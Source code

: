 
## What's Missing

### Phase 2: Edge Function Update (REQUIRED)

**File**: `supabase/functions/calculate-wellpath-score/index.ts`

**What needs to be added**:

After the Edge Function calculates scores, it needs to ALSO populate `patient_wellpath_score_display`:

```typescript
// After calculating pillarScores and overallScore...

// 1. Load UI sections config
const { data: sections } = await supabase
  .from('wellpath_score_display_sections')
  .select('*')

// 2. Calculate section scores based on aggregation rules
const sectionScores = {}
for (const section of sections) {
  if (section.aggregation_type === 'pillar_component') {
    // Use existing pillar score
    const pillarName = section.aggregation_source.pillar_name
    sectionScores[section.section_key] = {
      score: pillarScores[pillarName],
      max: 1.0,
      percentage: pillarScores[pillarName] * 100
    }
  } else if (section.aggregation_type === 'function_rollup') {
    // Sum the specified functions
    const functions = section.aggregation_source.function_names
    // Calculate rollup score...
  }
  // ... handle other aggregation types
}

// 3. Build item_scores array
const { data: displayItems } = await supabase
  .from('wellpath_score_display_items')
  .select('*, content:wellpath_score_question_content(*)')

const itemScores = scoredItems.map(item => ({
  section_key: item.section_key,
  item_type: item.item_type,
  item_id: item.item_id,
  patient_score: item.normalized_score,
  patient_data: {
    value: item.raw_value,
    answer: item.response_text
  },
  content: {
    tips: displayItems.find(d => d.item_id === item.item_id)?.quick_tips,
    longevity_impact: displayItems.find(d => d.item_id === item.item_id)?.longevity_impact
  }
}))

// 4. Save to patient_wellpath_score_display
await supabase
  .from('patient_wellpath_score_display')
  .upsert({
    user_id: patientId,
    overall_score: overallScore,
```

- WHAT THE TASK ASKS
Nothing beyond a number is expected: count the lines of the material that hold the string "displayItems".

- WRITTEN RESPONSE
3